A few years ago my wife started doing some genealogy research. Early on in her research, she ran across the fascinating story of her great-great-grandmother, Sophie. Sophie Cathrine Wilhelmine Klauen Petersen and her children emigrated from Denmark in 1856. She traveled from Denmark to England where she sailed from Liverpool to New York City. From New York, she traveled by train to Iowa City, Iowa where she became a part of the Willie Handcart Company.
1n 1856, over nineteen hundred European immigrants signed up to make the thousand-mile journey from Iowa City to Salt Lake City pulling handcarts. They were organized into companies, with Sophie and her children becoming a part of the Willie Handcart Company. Although Sophie and her children arrived safely in Salt Lake City, over sixty members of the Willie Handcart Company died on the trail.

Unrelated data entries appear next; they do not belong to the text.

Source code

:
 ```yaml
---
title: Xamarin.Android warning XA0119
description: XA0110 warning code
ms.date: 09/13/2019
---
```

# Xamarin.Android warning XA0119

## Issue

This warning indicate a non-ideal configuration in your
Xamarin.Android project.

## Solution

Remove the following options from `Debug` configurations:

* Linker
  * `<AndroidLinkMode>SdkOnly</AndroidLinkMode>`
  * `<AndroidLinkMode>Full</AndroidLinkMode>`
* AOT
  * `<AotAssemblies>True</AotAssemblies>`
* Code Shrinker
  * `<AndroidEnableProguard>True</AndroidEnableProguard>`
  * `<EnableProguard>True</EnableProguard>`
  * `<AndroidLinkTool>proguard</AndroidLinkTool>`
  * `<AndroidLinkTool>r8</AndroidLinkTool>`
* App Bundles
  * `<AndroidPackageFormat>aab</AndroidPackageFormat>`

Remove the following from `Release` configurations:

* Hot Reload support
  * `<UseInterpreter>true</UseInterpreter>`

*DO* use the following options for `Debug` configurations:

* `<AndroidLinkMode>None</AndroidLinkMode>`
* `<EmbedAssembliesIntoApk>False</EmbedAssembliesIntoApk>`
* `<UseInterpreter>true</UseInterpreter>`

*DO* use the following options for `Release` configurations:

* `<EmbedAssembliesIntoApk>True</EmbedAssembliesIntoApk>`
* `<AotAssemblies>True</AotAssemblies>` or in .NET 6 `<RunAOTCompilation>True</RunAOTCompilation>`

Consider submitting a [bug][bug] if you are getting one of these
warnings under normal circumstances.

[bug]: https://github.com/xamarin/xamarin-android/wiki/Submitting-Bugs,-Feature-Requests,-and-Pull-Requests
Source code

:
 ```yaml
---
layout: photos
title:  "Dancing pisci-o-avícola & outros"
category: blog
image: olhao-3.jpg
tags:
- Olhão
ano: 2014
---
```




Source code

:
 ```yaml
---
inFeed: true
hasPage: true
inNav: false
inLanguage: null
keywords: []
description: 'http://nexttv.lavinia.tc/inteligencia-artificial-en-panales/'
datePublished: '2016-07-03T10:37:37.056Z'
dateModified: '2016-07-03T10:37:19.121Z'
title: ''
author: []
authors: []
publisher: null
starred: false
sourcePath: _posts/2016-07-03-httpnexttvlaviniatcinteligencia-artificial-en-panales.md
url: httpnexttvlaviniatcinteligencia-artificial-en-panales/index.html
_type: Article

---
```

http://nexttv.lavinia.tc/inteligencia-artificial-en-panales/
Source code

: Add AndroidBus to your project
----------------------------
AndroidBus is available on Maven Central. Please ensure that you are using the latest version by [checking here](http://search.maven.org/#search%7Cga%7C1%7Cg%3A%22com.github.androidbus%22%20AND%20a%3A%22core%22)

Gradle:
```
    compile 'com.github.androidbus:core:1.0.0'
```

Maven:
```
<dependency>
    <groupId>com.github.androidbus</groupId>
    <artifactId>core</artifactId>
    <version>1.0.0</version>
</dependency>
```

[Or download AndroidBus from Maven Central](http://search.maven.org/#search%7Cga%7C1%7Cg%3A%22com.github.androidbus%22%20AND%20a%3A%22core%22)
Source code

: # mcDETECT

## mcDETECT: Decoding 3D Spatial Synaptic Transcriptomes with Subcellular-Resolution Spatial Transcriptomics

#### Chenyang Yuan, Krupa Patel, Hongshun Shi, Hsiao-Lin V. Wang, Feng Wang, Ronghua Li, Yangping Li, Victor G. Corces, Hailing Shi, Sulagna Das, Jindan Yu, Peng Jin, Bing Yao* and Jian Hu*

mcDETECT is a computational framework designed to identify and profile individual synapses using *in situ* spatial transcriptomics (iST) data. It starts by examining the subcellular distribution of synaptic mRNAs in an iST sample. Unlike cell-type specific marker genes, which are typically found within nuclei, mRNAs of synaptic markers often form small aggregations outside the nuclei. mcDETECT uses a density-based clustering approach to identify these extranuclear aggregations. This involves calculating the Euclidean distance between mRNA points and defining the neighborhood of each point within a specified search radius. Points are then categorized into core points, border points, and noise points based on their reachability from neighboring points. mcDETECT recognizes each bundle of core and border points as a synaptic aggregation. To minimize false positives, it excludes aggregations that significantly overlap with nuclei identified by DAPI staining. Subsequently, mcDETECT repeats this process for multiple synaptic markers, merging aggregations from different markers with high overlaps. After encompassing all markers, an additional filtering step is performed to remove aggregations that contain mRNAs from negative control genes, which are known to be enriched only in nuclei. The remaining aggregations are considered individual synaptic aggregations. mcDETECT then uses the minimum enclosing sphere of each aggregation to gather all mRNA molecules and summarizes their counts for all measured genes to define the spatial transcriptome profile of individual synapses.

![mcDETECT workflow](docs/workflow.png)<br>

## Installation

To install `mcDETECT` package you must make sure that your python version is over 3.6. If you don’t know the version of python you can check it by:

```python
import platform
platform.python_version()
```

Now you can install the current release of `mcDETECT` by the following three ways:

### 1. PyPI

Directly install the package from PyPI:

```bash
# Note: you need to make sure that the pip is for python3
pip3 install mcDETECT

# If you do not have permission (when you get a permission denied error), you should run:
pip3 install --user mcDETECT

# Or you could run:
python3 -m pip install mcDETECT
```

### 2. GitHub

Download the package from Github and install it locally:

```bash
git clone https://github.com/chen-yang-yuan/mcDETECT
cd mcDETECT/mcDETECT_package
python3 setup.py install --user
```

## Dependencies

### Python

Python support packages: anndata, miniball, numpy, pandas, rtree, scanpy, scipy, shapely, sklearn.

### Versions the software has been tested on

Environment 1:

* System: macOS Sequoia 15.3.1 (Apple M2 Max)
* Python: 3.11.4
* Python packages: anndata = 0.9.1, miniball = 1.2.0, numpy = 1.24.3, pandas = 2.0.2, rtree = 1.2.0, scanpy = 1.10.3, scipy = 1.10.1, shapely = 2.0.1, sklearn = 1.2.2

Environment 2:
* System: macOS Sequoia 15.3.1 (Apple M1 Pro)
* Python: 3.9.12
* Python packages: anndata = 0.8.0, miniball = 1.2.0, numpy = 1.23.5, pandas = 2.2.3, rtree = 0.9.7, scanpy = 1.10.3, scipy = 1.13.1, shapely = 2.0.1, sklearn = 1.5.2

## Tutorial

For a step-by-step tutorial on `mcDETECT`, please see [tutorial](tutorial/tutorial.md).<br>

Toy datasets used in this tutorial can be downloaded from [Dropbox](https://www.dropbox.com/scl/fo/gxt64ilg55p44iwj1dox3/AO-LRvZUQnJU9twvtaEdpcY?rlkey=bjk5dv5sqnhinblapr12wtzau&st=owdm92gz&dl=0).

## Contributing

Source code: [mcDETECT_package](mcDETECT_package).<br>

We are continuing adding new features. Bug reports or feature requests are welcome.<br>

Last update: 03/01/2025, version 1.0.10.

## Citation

My wife has been very interested in the details of this story and has done a lot of research. As these pioneers pulled handcarts across the plains and the Rocky Mountains they faced starvation, hypothermia, frozen limbs and death. Jens Nielsen of the Willie Handcart Company wrote, “No person can describe it, nor could it be comprehended or understood by any human living in this life, but those who were called to pass through it.”
While she was researching her family tree, my wife found that some of her ancestors were very interesting historical figures including Alfred the Great and Charlemagne. Along with royalty she also found some less savory ancestors. One relative that she found in her research was John D. Lee. He was infamous because of his involvement in the Mountain Meadows Massacre that took place in Utah on September 11, 1857. On that day, Native Americans and members of the Mormon church attacked a wagon train and slaughtered 120 people including women and children. The Mormon Church turned John D. Lee over to the Federal authorities as a scapegoat. He was the only person convicted out of the estimated 50 to 70 Mormon participants and was executed for his crimes.
I’m sure that all of us have some bad ancestors. Some people are ashamed of the actions of their ancestors and think that it reflects badly on them. If the thought of unsavory ancestors bothers you, you probably should not attempt genealogy. I do not know of anyone doing genealogy that has not uncovered something from the past they are not proud of. I'm sure glad I'm not responsible for anything my ancestors did.
In Matthew 1:1-17, we find the genealogy of Jesus. Whenever I find genealogies in the Bible, I usually skip over them to read something more interesting. But recently as I was reading the Christmas story I started with Matthew 1 and read from the beginning. I wondered why Matthew started his gospel with a boring genealogy. As I read, I noticed something unusual. Matthew included four women.
If you read all of the other genealogies in the Bible or from any literature from the time, none of them include women. Matthew not only included women in the genealogy but women with poor reputations.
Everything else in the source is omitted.